To parallelize an operation on a data source, one of the essential steps is to partition the source into multiple sections that can be accessed concurrently by multiple threads. PLINQ and the Task Parallel Library (TPL) provide default partitioners that work transparently when you write a parallel query or ForEach loop. For more advanced scenarios, you can plug in your own partitioner.

There are many ways to partition a data source. In the most efficient approaches, multiple threads cooperate to process the original source sequence, rather than physically separating the source into multiple subsequences. For arrays and other indexed sources such as IList collections where the length is known in advance, range partitioning is the simplest kind of partitioning. Every thread receives unique beginning and ending indexes, so that it can process its range of the source without overwriting or being overwritten by any other thread. The only overhead involved in range partitioning is the initial work of creating the ranges; no additional synchronization is required after that. Therefore, it can provide good performance as long as the workload is divided evenly. A disadvantage of range partitioning is that if one thread finishes early, it cannot help the other threads finish their work.

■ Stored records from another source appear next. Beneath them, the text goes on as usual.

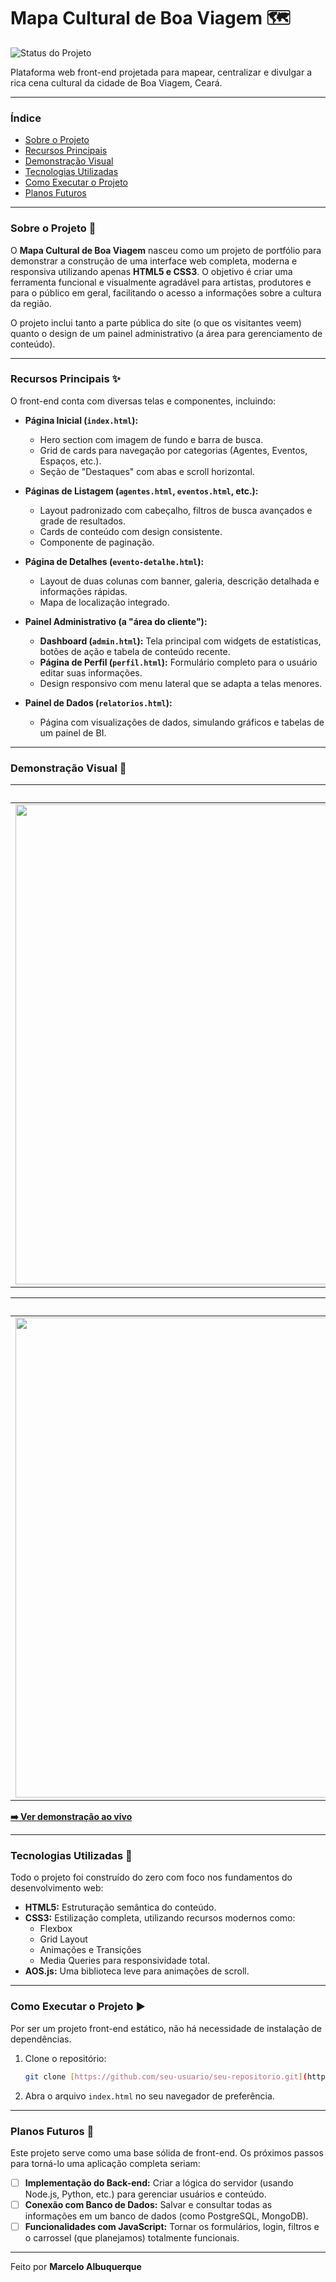 #  Mapa Cultural de Boa Viagem 🗺️

![Status do Projeto](https://img.shields.io/badge/status-front--end%20concluído-brightgreen)

Plataforma web front-end projetada para mapear, centralizar e divulgar a rica cena cultural da cidade de Boa Viagem, Ceará.

---

### Índice

- [Sobre o Projeto](#sobre-o-projeto-📖)
- [Recursos Principais](#recursos-principais-✨)
- [Demonstração Visual](#demonstração-visual-📸)
- [Tecnologias Utilizadas](#tecnologias-utilizadas-🚀)
- [Como Executar o Projeto](#como-executar-o-projeto-▶️)
- [Planos Futuros](#planos-futuros-🔮)

---

### Sobre o Projeto 📖

O **Mapa Cultural de Boa Viagem** nasceu como um projeto de portfólio para demonstrar a construção de uma interface web completa, moderna e responsiva utilizando apenas **HTML5 e CSS3**. O objetivo é criar uma ferramenta funcional e visualmente agradável para artistas, produtores e para o público em geral, facilitando o acesso a informações sobre a cultura da região.

O projeto inclui tanto a parte pública do site (o que os visitantes veem) quanto o design de um painel administrativo (a área para gerenciamento de conteúdo).

---

### Recursos Principais ✨

O front-end conta com diversas telas e componentes, incluindo:

* **Página Inicial (`index.html`):**
    * Hero section com imagem de fundo e barra de busca.
    * Grid de cards para navegação por categorias (Agentes, Eventos, Espaços, etc.).
    * Seção de "Destaques" com abas e scroll horizontal.

* **Páginas de Listagem (`agentes.html`, `eventos.html`, etc.):**
    * Layout padronizado com cabeçalho, filtros de busca avançados e grade de resultados.
    * Cards de conteúdo com design consistente.
    * Componente de paginação.

* **Página de Detalhes (`evento-detalhe.html`):**
    * Layout de duas colunas com banner, galeria, descrição detalhada e informações rápidas.
    * Mapa de localização integrado.

* **Painel Administrativo (a "área do cliente"):**
    * **Dashboard (`admin.html`):** Tela principal com widgets de estatísticas, botões de ação e tabela de conteúdo recente.
    * **Página de Perfil (`perfil.html`):** Formulário completo para o usuário editar suas informações.
    * Design responsivo com menu lateral que se adapta a telas menores.

* **Painel de Dados (`relatorios.html`):**
    * Página com visualizações de dados, simulando gráficos e tabelas de um painel de BI.

---

### Demonstração Visual 📸

| Página Inicial | Página de Listagem |
| :---: | :---: |
| <img width="1360" height="768" alt="Captura de tela da Página Inicial" src="https://github.com/user-attachments/assets/3fd98b52-01b7-4872-b168-bbc1462cbc40"> | <img width="1360" height="768" alt="Captura de tela da Página de Listagem de Agentes" src="https://github.com/user-attachments/assets/a6db8fc2-8c96-4e82-a82a-1321eb28cce6"> |

| Detalhe do Evento | Painel Administrativo |
| :---: | :---: |
| <img width="1360" height="768" alt="Captura de tela da Página de Detalhe do Evento" src="https://github.com/user-attachments/assets/17e859ab-7551-48dc-b204-d5076dd3bb5d"> |<img width="1360" height="768" alt="Captura de tela do Painel Administrativo" src="https://github.com/user-attachments/assets/50d3bb90-c931-426f-81f3-93d8854d1977"> |

**[➡️ Ver demonstração ao vivo](https://mapa-cultural-boa-viagem.vercel.app/)**

---

### Tecnologias Utilizadas 🚀

Todo o projeto foi construído do zero com foco nos fundamentos do desenvolvimento web:

* **HTML5:** Estruturação semântica do conteúdo.
* **CSS3:** Estilização completa, utilizando recursos modernos como:
    * Flexbox
    * Grid Layout
    * Animações e Transições
    * Media Queries para responsividade total.
* **AOS.js:** Uma biblioteca leve para animações de scroll.

---

### Como Executar o Projeto ▶️

Por ser um projeto front-end estático, não há necessidade de instalação de dependências.

1.  Clone o repositório:
    ```bash
    git clone [https://github.com/seu-usuario/seu-repositorio.git](https://github.com/seu-usuario/seu-repositorio.git)
    ```
2.  Abra o arquivo `index.html` no seu navegador de preferência.

---

### Planos Futuros 🔮

Este projeto serve como uma base sólida de front-end. Os próximos passos para torná-lo uma aplicação completa seriam:

-   [ ] **Implementação do Back-end:** Criar a lógica do servidor (usando Node.js, Python, etc.) para gerenciar usuários e conteúdo.
-   [ ] **Conexão com Banco de Dados:** Salvar e consultar todas as informações em um banco de dados (como PostgreSQL, MongoDB).
-   [ ] **Funcionalidades com JavaScript:** Tornar os formulários, login, filtros e o carrossel (que planejamos) totalmente funcionais.

---

Feito por **Marcelo Albuquerque**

For linked lists or other collections whose length is not known, you can use chunk partitioning. In chunk partitioning, every thread or task in a parallel loop or query consumes some number of source elements in one chunk, processes them, and then comes back to retrieve additional elements. The partitioner ensures that all elements are distributed and that there are no duplicates. A chunk may be any size. For example, the partitioner that is demonstrated in How to: Implement Dynamic Partitions creates chunks that contain just one element. As long as the chunks are not too large, this kind of partitioning is inherently load-balancing because the assignment of elements to threads is not pre-determined. However, the partitioner does incur the synchronization overhead each time the thread needs to get another chunk. The amount of synchronization incurred in these cases is inversely proportional to the size of the chunks.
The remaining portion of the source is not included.